590 Madison Avenue is an office building designed by Edward Larrabee Barnes. It was originally owned by IBM and thus called the "IBM Building". The tower was completed in 1983, and was used by numerous IBM branch offices until it was sold to Odyssey in 1994. The building is still named for IBM, and the global technology firm remains a major tenant. The 41-story building's height reaches 603 feet (184 m). It has a unique wedge shape and an adjacent, privately owned public space covered by a glass structure, which contains resting chairs, tables, and bamboo trees, and is used for pedestrian circulation, resting, amenities, art displays and cultural events.

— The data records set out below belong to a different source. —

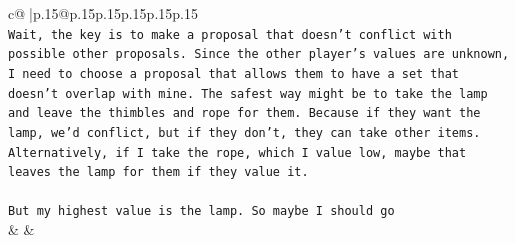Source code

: \documentclass{article}
\begin{document}
{\begin{supertabular}{c@{$\;$}|p{.15\linewidth}@{}p{.15\linewidth}p{.15\linewidth}p{.15\linewidth}p{.15\linewidth}p{.15\linewidth}}
{{{\\ 
\texttt{Wait, the key is to make a proposal that doesn't conflict with possible other proposals. Since the other player's values are unknown, I need to choose a proposal that allows them to have a set that doesn't overlap with mine. The safest way might be to take the lamp and leave the thimbles and rope for them. Because if they want the lamp, we'd conflict, but if they don't, they can take other items. Alternatively, if I take the rope, which I value low, maybe that leaves the lamp for them if they value it.} \\
\\ 
\texttt{But my highest value is the lamp. So maybe I should go} \\
            }
        }
    }
    & & \\ \\


\end{supertabular}}
\end{document}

The building is located on the west side of Madison Avenue between 56th and 57th Streets. The Trump Tower, and the Sony Building, nearby, also have public spaces. This context strongly influenced the design of the building. Its wedge shape was intended to avoid too much volume of the building toward 56th Street, which is a relatively narrow street. Instead, Barnes faced the building toward 57th Street and Madison Avenue directly without setback. The space saved by cutting the South West corner of the building allowed the creation of open space at ground level. The open space is connected to 5th Avenue through the atrium in the Trump Tower. Also, a pedestrian arcade is across the block and creates circulation from 57th Street through 56th Street to the Sony Building. The open space of the IBM building not only provides the space to escape from density but also activates the circulation in this area.

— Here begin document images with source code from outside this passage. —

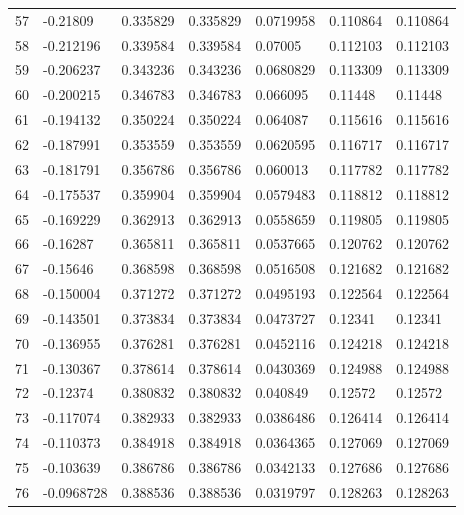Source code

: \begin{longtable}{l|lll|lll}
  57 & -0.21809     & 0.335829    & 0.335829    &  0.0719958   & 0.110864    & 0.110864    \\
  58 & -0.212196    & 0.339584    & 0.339584    &  0.07005     & 0.112103    & 0.112103    \\
  59 & -0.206237    & 0.343236    & 0.343236    &  0.0680829   & 0.113309    & 0.113309    \\
  60 & -0.200215    & 0.346783    & 0.346783    &  0.066095    & 0.11448     & 0.11448     \\
  61 & -0.194132    & 0.350224    & 0.350224    &  0.064087    & 0.115616    & 0.115616    \\
  62 & -0.187991    & 0.353559    & 0.353559    &  0.0620595   & 0.116717    & 0.116717    \\
  63 & -0.181791    & 0.356786    & 0.356786    &  0.060013    & 0.117782    & 0.117782    \\
  64 & -0.175537    & 0.359904    & 0.359904    &  0.0579483   & 0.118812    & 0.118812    \\
  65 & -0.169229    & 0.362913    & 0.362913    &  0.0558659   & 0.119805    & 0.119805    \\
  66 & -0.16287     & 0.365811    & 0.365811    &  0.0537665   & 0.120762    & 0.120762    \\
  67 & -0.15646     & 0.368598    & 0.368598    &  0.0516508   & 0.121682    & 0.121682    \\
  68 & -0.150004    & 0.371272    & 0.371272    &  0.0495193   & 0.122564    & 0.122564    \\
  69 & -0.143501    & 0.373834    & 0.373834    &  0.0473727   & 0.12341     & 0.12341     \\
  70 & -0.136955    & 0.376281    & 0.376281    &  0.0452116   & 0.124218    & 0.124218    \\
  71 & -0.130367    & 0.378614    & 0.378614    &  0.0430369   & 0.124988    & 0.124988    \\
  72 & -0.12374     & 0.380832    & 0.380832    &  0.040849    & 0.12572     & 0.12572     \\
  73 & -0.117074    & 0.382933    & 0.382933    &  0.0386486   & 0.126414    & 0.126414    \\
  74 & -0.110373    & 0.384918    & 0.384918    &  0.0364365   & 0.127069    & 0.127069    \\
  75 & -0.103639    & 0.386786    & 0.386786    &  0.0342133   & 0.127686    & 0.127686    \\
  76 & -0.0968728   & 0.388536    & 0.388536    &  0.0319797   & 0.128263    & 0.128263    \\

\end{longtable}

The building was designed as a unique wedge shape, having the South West corner cut from the rectangular box. The volume can be seen differently from different angles, sometimes slender, sometimes gigantic. The entrance of the building provides spectacle and openness to the street and welcoming visitors. Of the building's 41 stories, most are assigned to office use. At ground level, some retail stores face 57th Street. The building occupies only 40 percent of the property and the rest of the square footage is assigned to public open space. The space is filled with a series of amenities such as food and drink kiosks, tables and chairs, receptacles, etc. Green bamboo trees installed in the space celebrate the serenity of an indoor garden. Also, artwork is displayed inside to entertain visitors. This space is occasionally used for special events.
The exterior of the building is covered by gray green glass and polished granite. The moderately reflective surface keeps changing its texture depending on the angle and the light. The use of transparent glass for the public space emphasizes its openness and lets plenty of sunlight in. The wedge shaped building was a challenge in terms of structure because its shape caused more wind load than that to conventional box shaped skyscrapers. After wind tunnel tests, the original structural design was revised because of the wind load. The frames around the elevator shafts remained as they were, with diagonal frames added. Columns on the perimeter of the building were moved closer by half and the spandrel beams were strengthened. Surprisingly, after redesign of the structure, the total amount of steel required decreased. Another interesting challenge in the structure's design was the cantilevered entrance. The challenge was not how to support the load above, but how to keep the stability of the building. Using stronger and bigger columns for the base solved this problem.